The moat he refers to is basically the sustainable, competitive advantages that protects a company and allows it to earn high profits and shield its market share, thus staying ahead of the rivals over a prolonged period.

Why Does it Matter?

The economic moat principle is therefore a useful way of assessing just how great a company is at staying ahead and continuing to grow. Looking at the business through the lens of its moat characteristics helps us answer this key question:

Why do some companies stand out for decades while others wilt away after a few prosperous years?

But Like Everything Else, Moats are Changing….

The world may be changing fast but in my view, the idea of a moat is still relevant. It’s just the source of the moat may now be different. In the 20th century, the biggest companies in the world were built on moats of economies of scale or government. Standard Oil, for example, built its monopoly by buying up smaller competitor refineries and building an unrivalled global distribution network. Eventually, the company controlled about 90% of all the refineries and pipelines in the United States and could set its own prices. Today, however, the most durable moats are being built on different types of advantages, such as network effects, data, and repeat engagement within a product ecosystem. Google, for example, started its moat by developing a better algorithm for indexing and searching the internet. The company has since strengthened that moat by putting that advantage to work in transportation, shopping, and most importantly, advertising.

Growing Reach Puts Network Effect in Play

The reason that the “network effect” moat source has become far more relevant is that our world has grown more digital. In a digital world, some sources of moat become irrelevant but network effects which basically describes the phenomenon where the value of a product or service increases as the number of its users grows is still key.

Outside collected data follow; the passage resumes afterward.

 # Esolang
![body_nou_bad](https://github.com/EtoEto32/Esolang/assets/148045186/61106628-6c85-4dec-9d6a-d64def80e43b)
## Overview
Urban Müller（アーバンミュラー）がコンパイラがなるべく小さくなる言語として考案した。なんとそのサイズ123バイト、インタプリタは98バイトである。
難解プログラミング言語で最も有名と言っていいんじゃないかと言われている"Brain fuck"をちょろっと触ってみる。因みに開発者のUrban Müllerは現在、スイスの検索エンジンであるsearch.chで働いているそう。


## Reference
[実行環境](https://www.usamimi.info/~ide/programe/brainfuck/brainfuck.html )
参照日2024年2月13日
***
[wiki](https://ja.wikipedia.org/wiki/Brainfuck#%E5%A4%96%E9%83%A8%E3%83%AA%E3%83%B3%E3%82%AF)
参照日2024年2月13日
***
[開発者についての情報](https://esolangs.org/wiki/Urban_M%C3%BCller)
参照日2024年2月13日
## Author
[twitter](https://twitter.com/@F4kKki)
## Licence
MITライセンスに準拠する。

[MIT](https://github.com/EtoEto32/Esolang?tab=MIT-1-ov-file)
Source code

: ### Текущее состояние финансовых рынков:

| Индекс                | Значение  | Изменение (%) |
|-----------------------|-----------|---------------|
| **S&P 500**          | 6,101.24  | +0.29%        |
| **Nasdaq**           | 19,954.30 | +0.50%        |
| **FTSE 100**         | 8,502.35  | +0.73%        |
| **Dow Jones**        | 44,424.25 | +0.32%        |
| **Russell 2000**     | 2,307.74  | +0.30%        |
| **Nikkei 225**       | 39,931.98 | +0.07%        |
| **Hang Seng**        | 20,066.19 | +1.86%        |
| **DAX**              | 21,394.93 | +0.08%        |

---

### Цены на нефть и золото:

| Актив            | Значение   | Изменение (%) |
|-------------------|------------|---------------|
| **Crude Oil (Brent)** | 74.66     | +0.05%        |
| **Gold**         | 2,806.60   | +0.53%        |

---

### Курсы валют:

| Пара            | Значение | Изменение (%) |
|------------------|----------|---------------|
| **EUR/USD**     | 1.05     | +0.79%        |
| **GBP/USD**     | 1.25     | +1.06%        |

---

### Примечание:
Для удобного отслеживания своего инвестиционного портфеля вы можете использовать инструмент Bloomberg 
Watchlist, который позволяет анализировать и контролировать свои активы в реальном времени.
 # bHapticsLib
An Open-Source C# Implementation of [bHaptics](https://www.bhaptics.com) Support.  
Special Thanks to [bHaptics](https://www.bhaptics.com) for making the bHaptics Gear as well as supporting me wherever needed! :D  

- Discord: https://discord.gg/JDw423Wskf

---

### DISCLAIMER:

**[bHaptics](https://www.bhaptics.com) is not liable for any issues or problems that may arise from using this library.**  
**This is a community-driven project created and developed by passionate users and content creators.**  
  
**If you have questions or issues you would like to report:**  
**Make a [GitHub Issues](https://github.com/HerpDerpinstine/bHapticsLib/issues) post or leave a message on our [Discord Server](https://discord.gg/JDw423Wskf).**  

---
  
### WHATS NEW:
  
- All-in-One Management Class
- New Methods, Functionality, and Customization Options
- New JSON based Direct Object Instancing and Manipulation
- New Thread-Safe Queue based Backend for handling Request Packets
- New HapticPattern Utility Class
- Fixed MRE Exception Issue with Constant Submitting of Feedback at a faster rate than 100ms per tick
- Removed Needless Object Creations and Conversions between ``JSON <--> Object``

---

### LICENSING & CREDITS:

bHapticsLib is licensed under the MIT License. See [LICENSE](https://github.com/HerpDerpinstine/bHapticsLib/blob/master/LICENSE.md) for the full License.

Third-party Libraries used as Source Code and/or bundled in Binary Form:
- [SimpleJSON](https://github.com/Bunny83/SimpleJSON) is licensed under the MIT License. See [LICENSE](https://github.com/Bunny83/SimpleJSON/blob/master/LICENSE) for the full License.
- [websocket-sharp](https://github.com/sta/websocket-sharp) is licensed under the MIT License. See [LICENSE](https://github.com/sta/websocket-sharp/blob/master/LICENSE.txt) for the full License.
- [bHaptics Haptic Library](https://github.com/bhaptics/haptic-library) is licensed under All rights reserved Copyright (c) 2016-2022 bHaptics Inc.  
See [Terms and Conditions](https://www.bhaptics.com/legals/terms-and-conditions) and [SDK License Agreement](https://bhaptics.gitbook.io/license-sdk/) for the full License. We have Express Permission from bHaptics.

Network Effect: As more people use a company’s product or service, the value of that product or service increases for both new and existing users.

The internet is a good example. It originally had few users outside the military and research science spheres, but its expanding user base exploded its reach and impact. More recently, companies like Facebook and Google have been labelled network effect paragons. Morningstar posits that a network effect can help a company increase its advantages over competitors and is often the most important source of a company’s moat. But when do network effects actually kick in?

The term “critical mass” is often used in connection with the network effect. In game theory, this means that not all game participants need to be convinced for a strategy to succeed, just a very specific portion of them. If this participation threshold is exceeded, the strategy is likely to succeed of its own accord. The network effect works in similar fashion. If the user base for a product or service reaches a critical mass, the network is likely to expand under its own power. Ultimately, however, a company’s ability to monetise a network is also important to consider before network effect can be assigned as a moat source.

Network Effect in Action

Visa (V) is a great example of how the network effect can create a powerful competitive advantage. Visa dominates the global electronic payments industry and has reached essentially universal acceptance in most developed markets. According to the Nilson Report, Visa holds over 50% market share (by purchase volume) in the U.S., Europe, Latin America, and the Middle East/Africa. According to Morningstar, “Visa has almost 16,000 financial institution partners, 3.4 billion Visa cards in circulation, and over 50 million merchants accepting Visa.”

Alphabet (GOOGL), with a global share of over 80%, leads the online search market. The company’s network effect comes primarily from its Google products, which include Search, Android, Maps, Gmail, YouTube, and more. In Morningstar’s view, “Google has the world’s most widely used search engine, and such a large and growing user base has created a network difficult to replicate.”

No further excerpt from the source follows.